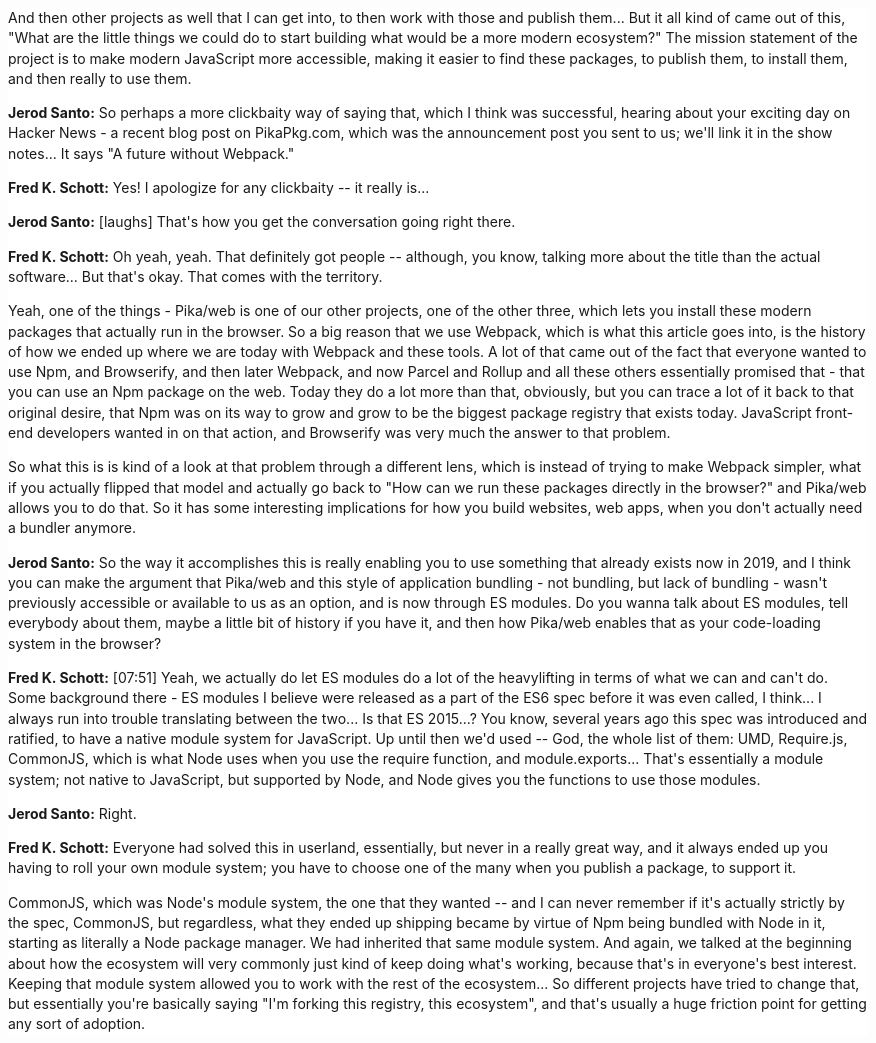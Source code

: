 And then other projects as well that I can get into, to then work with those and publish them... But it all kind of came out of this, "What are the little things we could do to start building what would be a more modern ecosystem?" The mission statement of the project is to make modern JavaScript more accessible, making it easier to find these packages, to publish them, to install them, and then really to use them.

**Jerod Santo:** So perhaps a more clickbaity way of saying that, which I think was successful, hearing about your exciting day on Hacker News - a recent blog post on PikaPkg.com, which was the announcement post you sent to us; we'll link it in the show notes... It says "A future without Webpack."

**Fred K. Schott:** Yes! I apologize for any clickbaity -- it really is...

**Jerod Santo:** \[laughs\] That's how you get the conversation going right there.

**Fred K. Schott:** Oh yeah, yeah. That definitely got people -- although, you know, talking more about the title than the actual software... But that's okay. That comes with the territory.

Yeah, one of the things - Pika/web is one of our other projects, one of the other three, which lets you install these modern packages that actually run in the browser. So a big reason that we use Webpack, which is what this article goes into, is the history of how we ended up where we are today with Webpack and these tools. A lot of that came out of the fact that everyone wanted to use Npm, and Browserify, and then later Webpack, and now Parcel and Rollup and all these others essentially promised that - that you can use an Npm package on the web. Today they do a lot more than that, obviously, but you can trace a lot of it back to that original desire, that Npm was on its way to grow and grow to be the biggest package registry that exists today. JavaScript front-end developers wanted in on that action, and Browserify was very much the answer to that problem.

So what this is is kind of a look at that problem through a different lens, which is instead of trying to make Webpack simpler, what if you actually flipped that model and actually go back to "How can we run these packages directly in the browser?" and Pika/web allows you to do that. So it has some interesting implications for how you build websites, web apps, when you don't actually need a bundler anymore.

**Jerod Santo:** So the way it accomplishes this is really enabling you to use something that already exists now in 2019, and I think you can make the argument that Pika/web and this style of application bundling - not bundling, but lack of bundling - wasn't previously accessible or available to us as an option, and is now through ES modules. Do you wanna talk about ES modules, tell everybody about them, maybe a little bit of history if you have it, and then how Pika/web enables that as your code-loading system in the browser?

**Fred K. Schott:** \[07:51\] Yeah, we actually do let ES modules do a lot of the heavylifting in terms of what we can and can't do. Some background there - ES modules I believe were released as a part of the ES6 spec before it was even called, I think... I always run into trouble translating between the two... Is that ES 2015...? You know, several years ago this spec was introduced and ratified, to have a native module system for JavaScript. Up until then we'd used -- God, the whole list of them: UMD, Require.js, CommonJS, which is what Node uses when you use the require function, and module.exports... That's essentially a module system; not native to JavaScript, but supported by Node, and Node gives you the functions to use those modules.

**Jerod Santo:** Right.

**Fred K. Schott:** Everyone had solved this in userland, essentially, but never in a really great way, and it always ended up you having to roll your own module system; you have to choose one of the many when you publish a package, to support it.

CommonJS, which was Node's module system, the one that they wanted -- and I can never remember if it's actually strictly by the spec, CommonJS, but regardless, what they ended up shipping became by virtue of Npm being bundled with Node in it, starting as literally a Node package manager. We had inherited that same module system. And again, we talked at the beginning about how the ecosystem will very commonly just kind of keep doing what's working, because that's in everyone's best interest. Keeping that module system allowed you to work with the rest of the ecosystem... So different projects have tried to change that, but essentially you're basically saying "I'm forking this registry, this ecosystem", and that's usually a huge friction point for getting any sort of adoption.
:::
__Task description__
For this exercise, please output exactly the lines above starting at the line with "going right there." and ending at the line with "So what this", ends included.

__Exercise output__
**Jerod Santo:** \[laughs\] That's how you get the conversation going right there.

**Fred K. Schott:** Oh yeah, yeah. That definitely got people -- although, you know, talking more about the title than the actual software... But that's okay. That comes with the territory.

Yeah, one of the things - Pika/web is one of our other projects, one of the other three, which lets you install these modern packages that actually run in the browser. So a big reason that we use Webpack, which is what this article goes into, is the history of how we ended up where we are today with Webpack and these tools. A lot of that came out of the fact that everyone wanted to use Npm, and Browserify, and then later Webpack, and now Parcel and Rollup and all these others essentially promised that - that you can use an Npm package on the web. Today they do a lot more than that, obviously, but you can trace a lot of it back to that original desire, that Npm was on its way to grow and grow to be the biggest package registry that exists today. JavaScript front-end developers wanted in on that action, and Browserify was very much the answer to that problem.

So what this is is kind of a look at that problem through a different lens, which is instead of trying to make Webpack simpler, what if you actually flipped that model and actually go back to "How can we run these packages directly in the browser?" and Pika/web allows you to do that. So it has some interesting implications for how you build websites, web apps, when you don't actually need a bundler anymore.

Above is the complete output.